ABSTRACT
This article empirically investigates the relationship between donations of time and money using Canadian tax policy reforms that changed the tax price of charitable donations. The 1988 reform where a charitable tax deduction was converted to a credit and the 2000 reform in provincial income taxes provide tax price variations plausibly exogenous to individuals’ unobserved heterogeneity. Our estimates on cross-price effects imply that individuals make more time donations as the tax price of charitable donations increases and hence money and time donations are substitutes, as some theories would imply. This contrasts with earlier findings using cross-sectional data.
Acknowledgements
I would like to thank Arthur Sweetman and Michael Veall for very helpful comments.
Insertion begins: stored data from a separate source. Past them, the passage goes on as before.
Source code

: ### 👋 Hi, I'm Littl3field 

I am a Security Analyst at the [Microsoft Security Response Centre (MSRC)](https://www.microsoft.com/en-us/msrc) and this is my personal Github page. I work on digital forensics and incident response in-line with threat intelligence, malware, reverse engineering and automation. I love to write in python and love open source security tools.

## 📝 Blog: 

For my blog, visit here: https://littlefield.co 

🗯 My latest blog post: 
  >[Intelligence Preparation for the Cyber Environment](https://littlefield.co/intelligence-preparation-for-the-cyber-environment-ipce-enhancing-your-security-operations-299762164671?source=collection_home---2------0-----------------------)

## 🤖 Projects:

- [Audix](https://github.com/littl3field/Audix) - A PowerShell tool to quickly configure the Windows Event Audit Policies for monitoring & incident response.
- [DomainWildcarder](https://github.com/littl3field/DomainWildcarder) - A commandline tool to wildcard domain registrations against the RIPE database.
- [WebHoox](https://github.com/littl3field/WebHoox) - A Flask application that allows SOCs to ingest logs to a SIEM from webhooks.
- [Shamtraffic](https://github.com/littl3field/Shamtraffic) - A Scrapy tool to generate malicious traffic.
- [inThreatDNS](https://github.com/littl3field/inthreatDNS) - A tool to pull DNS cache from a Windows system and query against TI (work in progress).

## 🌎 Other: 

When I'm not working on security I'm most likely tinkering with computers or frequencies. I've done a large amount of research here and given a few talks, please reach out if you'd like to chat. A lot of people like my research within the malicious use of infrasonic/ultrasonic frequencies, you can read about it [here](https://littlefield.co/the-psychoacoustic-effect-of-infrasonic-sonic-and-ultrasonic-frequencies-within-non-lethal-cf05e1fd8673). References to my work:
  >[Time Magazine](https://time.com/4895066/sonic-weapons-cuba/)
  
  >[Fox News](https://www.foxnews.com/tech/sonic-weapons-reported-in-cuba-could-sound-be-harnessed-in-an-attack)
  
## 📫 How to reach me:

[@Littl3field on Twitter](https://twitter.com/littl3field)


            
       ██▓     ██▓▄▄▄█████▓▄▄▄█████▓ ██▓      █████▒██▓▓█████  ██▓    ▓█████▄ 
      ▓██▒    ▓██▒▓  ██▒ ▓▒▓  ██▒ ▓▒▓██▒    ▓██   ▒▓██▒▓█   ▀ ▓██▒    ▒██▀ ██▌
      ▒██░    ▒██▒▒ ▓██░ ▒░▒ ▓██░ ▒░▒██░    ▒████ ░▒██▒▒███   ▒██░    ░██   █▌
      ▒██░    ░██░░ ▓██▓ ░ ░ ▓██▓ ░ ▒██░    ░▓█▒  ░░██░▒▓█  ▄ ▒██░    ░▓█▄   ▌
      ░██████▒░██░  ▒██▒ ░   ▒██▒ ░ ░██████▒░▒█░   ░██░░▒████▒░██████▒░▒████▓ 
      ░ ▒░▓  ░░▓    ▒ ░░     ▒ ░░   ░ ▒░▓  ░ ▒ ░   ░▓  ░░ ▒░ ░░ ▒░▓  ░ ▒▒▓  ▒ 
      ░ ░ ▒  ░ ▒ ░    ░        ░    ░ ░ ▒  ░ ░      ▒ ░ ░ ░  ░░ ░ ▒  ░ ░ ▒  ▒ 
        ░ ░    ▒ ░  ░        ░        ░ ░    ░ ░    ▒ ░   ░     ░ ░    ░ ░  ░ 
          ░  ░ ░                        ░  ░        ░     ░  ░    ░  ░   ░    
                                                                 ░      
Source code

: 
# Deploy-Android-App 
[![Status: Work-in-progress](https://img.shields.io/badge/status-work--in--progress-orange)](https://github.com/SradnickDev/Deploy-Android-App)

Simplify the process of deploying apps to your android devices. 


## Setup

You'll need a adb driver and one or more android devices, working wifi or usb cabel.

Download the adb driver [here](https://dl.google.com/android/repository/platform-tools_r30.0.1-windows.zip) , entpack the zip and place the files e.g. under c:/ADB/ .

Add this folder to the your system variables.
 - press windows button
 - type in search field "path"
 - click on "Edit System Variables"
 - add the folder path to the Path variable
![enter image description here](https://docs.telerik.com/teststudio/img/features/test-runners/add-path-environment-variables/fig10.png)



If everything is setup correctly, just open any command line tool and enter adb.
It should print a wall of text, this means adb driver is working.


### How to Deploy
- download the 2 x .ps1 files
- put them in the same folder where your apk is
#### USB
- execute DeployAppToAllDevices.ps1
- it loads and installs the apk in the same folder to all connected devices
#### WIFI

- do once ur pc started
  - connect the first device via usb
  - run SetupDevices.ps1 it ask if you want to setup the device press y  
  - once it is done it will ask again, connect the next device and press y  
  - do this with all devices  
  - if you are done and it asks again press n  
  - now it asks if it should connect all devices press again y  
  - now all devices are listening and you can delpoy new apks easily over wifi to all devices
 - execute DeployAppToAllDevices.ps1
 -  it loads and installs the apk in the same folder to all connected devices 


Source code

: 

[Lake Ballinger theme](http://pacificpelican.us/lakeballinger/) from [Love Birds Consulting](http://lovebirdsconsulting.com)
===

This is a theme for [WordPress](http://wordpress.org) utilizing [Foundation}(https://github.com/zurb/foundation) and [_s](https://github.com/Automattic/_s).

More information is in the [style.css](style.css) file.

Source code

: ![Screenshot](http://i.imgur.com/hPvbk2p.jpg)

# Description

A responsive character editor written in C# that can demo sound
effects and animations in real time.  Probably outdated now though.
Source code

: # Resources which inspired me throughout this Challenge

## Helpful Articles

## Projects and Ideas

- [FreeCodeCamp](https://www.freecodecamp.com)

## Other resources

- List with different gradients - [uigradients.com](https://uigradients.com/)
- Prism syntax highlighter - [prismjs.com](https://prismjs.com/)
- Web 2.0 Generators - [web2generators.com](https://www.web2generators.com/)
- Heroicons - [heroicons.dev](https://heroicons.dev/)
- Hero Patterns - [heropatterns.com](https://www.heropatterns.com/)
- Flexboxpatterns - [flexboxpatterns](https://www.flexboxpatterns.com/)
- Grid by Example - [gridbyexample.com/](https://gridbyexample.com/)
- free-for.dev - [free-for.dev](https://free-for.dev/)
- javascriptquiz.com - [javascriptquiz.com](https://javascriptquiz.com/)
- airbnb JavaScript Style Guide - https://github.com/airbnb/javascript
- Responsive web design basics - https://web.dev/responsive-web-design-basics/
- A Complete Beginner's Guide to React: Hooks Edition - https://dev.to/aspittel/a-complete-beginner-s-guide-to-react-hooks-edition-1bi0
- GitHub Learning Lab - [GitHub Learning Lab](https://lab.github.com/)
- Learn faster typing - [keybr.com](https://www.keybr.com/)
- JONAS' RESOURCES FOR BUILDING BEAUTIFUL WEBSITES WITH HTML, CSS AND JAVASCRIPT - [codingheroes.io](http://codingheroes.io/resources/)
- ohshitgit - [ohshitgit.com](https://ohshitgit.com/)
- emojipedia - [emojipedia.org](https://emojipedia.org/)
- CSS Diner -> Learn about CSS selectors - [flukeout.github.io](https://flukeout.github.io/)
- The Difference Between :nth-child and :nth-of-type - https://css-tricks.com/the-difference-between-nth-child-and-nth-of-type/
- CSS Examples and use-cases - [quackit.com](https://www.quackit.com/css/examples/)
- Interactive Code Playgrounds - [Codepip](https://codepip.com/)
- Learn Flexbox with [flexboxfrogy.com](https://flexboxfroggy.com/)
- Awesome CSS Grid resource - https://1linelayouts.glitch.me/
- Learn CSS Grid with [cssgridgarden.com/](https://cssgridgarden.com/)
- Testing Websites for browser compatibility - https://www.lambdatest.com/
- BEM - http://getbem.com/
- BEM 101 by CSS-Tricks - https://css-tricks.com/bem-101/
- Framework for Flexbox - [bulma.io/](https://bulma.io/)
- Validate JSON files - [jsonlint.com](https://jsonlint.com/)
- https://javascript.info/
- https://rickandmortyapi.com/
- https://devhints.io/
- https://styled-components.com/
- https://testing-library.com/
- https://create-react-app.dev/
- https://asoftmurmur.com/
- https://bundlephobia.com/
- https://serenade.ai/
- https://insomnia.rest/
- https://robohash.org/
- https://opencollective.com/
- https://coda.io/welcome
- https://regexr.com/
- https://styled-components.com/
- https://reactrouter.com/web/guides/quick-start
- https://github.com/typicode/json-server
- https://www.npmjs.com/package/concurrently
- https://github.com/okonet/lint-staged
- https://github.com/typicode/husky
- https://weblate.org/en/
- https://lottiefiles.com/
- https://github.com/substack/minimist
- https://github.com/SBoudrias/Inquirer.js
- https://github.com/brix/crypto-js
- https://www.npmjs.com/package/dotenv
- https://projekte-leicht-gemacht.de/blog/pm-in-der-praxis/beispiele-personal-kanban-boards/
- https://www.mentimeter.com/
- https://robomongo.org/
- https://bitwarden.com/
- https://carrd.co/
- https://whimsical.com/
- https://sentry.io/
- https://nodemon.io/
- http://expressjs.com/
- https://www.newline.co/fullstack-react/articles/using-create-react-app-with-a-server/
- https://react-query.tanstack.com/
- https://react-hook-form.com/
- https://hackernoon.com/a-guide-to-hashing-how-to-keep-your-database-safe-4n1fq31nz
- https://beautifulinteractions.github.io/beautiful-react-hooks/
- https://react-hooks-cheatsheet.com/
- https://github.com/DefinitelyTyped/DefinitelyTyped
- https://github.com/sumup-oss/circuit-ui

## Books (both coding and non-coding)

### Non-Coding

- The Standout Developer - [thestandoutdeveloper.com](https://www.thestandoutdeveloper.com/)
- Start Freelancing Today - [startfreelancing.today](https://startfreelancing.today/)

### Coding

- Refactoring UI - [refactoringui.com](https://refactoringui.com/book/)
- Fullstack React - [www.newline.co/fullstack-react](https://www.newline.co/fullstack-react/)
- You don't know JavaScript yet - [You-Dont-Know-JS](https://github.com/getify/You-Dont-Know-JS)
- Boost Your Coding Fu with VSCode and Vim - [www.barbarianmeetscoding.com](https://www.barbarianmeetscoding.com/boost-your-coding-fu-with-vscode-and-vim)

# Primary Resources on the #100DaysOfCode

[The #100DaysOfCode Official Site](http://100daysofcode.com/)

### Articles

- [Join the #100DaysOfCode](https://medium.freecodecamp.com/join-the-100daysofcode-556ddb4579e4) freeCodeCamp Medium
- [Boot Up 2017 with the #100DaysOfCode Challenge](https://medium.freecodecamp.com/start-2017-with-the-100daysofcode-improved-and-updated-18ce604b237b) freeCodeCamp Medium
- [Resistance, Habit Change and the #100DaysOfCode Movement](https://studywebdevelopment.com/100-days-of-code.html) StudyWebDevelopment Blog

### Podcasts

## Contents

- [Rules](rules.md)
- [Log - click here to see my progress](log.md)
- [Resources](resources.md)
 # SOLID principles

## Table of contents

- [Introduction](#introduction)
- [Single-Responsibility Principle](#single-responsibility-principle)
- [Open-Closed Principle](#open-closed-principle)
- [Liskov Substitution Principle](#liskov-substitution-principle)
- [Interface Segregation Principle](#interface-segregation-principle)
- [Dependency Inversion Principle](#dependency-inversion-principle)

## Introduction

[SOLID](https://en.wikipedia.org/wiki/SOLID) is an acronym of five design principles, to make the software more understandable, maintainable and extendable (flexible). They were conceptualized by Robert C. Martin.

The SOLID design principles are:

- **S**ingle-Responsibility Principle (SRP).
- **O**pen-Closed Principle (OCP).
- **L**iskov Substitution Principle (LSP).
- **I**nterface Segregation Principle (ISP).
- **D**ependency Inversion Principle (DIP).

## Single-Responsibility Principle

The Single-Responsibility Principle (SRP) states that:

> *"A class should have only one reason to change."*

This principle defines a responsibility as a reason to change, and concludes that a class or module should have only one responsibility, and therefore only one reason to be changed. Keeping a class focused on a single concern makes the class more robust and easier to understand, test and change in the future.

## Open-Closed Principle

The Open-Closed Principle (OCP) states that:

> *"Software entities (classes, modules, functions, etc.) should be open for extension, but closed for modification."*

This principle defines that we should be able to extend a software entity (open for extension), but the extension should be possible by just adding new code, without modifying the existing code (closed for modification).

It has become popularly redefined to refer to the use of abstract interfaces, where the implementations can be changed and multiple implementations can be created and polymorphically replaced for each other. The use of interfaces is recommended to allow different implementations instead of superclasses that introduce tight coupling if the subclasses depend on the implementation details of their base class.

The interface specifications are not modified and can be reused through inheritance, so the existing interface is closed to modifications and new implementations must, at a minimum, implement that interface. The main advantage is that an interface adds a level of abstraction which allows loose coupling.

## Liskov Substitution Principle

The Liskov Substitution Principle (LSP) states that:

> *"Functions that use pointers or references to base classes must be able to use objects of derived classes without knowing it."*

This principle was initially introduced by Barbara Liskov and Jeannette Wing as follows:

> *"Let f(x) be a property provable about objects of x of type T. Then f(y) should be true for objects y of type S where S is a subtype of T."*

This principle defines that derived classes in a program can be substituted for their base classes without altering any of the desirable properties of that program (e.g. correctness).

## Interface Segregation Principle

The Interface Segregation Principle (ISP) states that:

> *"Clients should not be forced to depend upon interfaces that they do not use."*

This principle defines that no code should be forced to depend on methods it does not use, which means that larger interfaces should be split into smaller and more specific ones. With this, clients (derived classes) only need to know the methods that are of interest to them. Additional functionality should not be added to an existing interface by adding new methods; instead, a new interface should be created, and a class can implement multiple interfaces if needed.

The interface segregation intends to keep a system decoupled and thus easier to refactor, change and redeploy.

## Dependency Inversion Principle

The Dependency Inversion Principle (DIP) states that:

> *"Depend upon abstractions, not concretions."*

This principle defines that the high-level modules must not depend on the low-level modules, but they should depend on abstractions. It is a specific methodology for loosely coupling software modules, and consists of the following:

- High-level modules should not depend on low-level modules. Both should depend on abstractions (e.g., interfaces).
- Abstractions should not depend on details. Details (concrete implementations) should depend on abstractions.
An early version of this paper was presented at the Canadian Economics Association meetings in Ottawa, June 2011. I thank Huju Liu for helpful comments as well as other session participants.
Disclosure statement
No potential conflict of interest was reported by the author.
Notes
1 The tax price of a charitable donation is defined as the after tax cost to the donor of a one-dollar donation.
2 A census metropolitan area (CMA) is a grouping of census subdivisions comprising an urban area, which must register an urban core population of at least 100,000 at the previous census.
3 The threshold was decreased to $200 in 1994. Spouses can combine their donations to avoid facing the threshold twice.